Bedroom Material Let us pause to remark on the fact that an openly gay man has been named People magazine’s “Sexiest Man Alive.” His name is Jonathan Bailey, and he’s the star of the Netflix series Bridgerton, but also starred in the gay series Fellow Travelers, among other mouthwatering roles. Perhaps the choice was intended as a provocation—of course it got a rise out of the right-wing blogosphere, which took it as further evidence of moral chaos, the End of Days, etc.—but perhaps there’s an underlying message for our times. Underpinning the current reactionary regime is a resurgence of heterosexual men that seems like a Reconquista, with women and LGBT people among those running for cover. People’s readers and creators are largely women, and it may just be that for this readership straight men in general just don’t seem quite as hot as they used to. What’s counterintuitive about the choice of a gay man is that “the sexiest man” is meant to turn on some kind of collective sexual fantasy that a gay man is unlikely to satisfy. Nevertheless, maybe that sense of longing and frustration is precisely the mood that’s being captured.
It Wasn’t a Bitch Slap In a story that began to simmer last summer, what caught our eye, and everyone’s, was the report that France’s First Lady, Brigitte Macron, had “bitch-slapped” a woman for claiming that she (Macron) was actually a man in deep disguise.
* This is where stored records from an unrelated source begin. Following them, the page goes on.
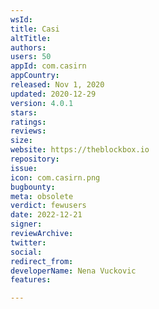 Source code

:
 ```yaml
---
wsId: 
title: Casi
altTitle: 
authors: 
users: 50
appId: com.casirn
appCountry: 
released: Nov 1, 2020
updated: 2020-12-29
version: 4.0.1
stars: 
ratings: 
reviews: 
size: 
website: https://theblockbox.io
repository: 
issue: 
icon: com.casirn.png
bugbounty: 
meta: obsolete
verdict: fewusers
date: 2022-12-21
signer: 
reviewArchive: 
twitter: 
social: 
redirect_from: 
developerName: Nena Vuckovic
features: 

---
```


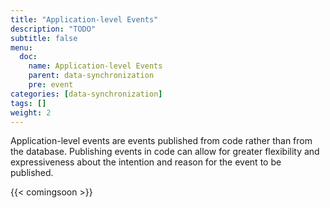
 ```yaml
---
title: "Application-level Events"
description: "TODO"
subtitle: false
menu:
  doc:
    name: Application-level Events
    parent: data-synchronization
    pre: event
categories: [data-synchronization]
tags: []
weight: 2
---
```


Application-level events are events published from code rather than from the database. Publishing events in code can allow for greater flexibility and expressiveness about the intention and reason for the event to be published.

{{< comingsoon >}}

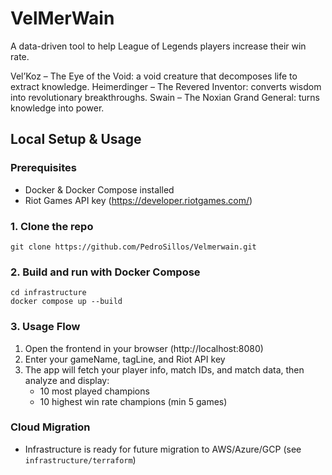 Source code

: # VelMerWain
A data-driven tool to help League of Legends players increase their win rate. 

Vel’Koz – The Eye of the Void: a void creature that decomposes life to extract knowledge.
Heimerdinger – The Revered Inventor: converts wisdom into revolutionary breakthroughs.
Swain – The Noxian Grand General: turns knowledge into power.

## Local Setup & Usage

### Prerequisites
- Docker & Docker Compose installed
- Riot Games API key (https://developer.riotgames.com/)

### 1. Clone the repo

```
git clone https://github.com/PedroSillos/Velmerwain.git
```

### 2. Build and run with Docker Compose

```
cd infrastructure
docker compose up --build
```

### 3. Usage Flow
1. Open the frontend in your browser (http://localhost:8080)
2. Enter your gameName, tagLine, and Riot API key
3. The app will fetch your player info, match IDs, and match data, then analyze and display:
	- 10 most played champions
	- 10 highest win rate champions (min 5 games)

### Cloud Migration
- Infrastructure is ready for future migration to AWS/Azure/GCP (see `infrastructure/terraform`) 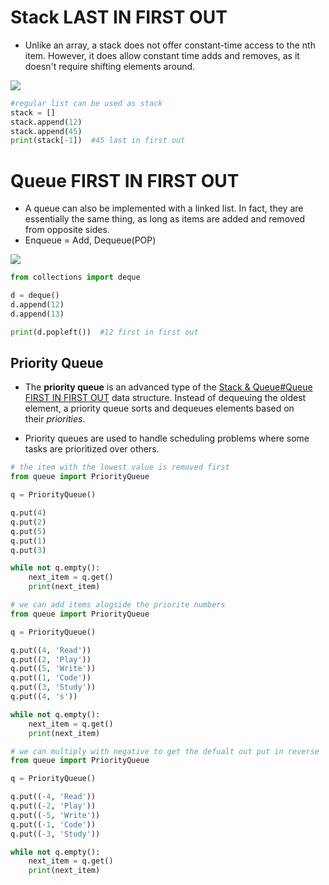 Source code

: # Stack LAST IN FIRST OUT

- Unlike an array, a stack does not offer constant-time access to the nth item. However, it does allow constant time adds and removes, as it doesn't require shifting elements around.

![](https://cdn.programiz.com/sites/tutorial2program/files/stack.png)

```python
#regular list can be used as stack
stack = []
stack.append(12)
stack.append(45)
print(stack[-1])  #45 last in first out

```

# Queue FIRST IN FIRST OUT

- A queue can also be implemented with a linked list. In fact, they are essentially the same thing, as long as items are added and removed from opposite sides.
- Enqueue = Add, Dequeue(POP)

![](https://upload.wikimedia.org/wikipedia/commons/thumb/5/52/Data_Queue.svg/1200px-Data_Queue.svg.png)

```python
from collections import deque

d = deque()
d.append(12)
d.append(13)

print(d.popleft())  #12 first in first out

```

## Priority Queue

- The **priority queue** is an advanced type of the [Stack & Queue#Queue FIRST IN FIRST OUT](Stack%20&%20Queue#Queue%20FIRST%20IN%20FIRST%20OUT.md) data structure. Instead of dequeuing the oldest element, a priority queue sorts and dequeues elements based on their _priorities_.

- Priority queues are used to handle scheduling problems where some tasks are prioritized over others.

```python
# the item with the lowest value is removed first
from queue import PriorityQueue

q = PriorityQueue()

q.put(4)
q.put(2)
q.put(5)
q.put(1)
q.put(3)

while not q.empty():
	next_item = q.get()
	print(next_item)
```

```python
# we can add items alogside the priorite numbers
from queue import PriorityQueue  

q = PriorityQueue()

q.put((4, 'Read'))
q.put((2, 'Play'))
q.put((5, 'Write'))
q.put((1, 'Code'))
q.put((3, 'Study'))
q.put((4, 's'))

while not q.empty():
	next_item = q.get()
	print(next_item)
```

```python
# we can multiply with negative to get the defualt out put in reverse
from queue import PriorityQueue  

q = PriorityQueue()

q.put((-4, 'Read'))
q.put((-2, 'Play'))
q.put((-5, 'Write'))
q.put((-1, 'Code'))
q.put((-3, 'Study'))

while not q.empty():
	next_item = q.get()
	print(next_item)
```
It turns out the phrase was being used metaphorically to refer to a lawsuit that Mme Macron had filed against one Candace Owens, an American who’d been making this spurious claim on her podcast. Owens, a MAGA Republican and conspiracy fabulist with a following, had already been discredited for promulgating patently false anti-Semitic myths. For whatever reason, Owens’ allegations really got under Madame’s skin—maybe it was the claim that the First Lady was really her brother Jean-Michel disguised as a women—so she sued for libel. Long story short: she prevailed in court, and Ms. Owens was ordered to pay €13,500 (about $15,000) in damages. The defense’s argument was not helped by Jean-Michel’s presence in court, though the allegation was always an absurdity. Why it was ever invented is anyone’s guess—perhaps in some tortuous way an attempt to take the focus off Trump’s troubles with Epstein while attacking both transgender people and France’s liberal prime minister.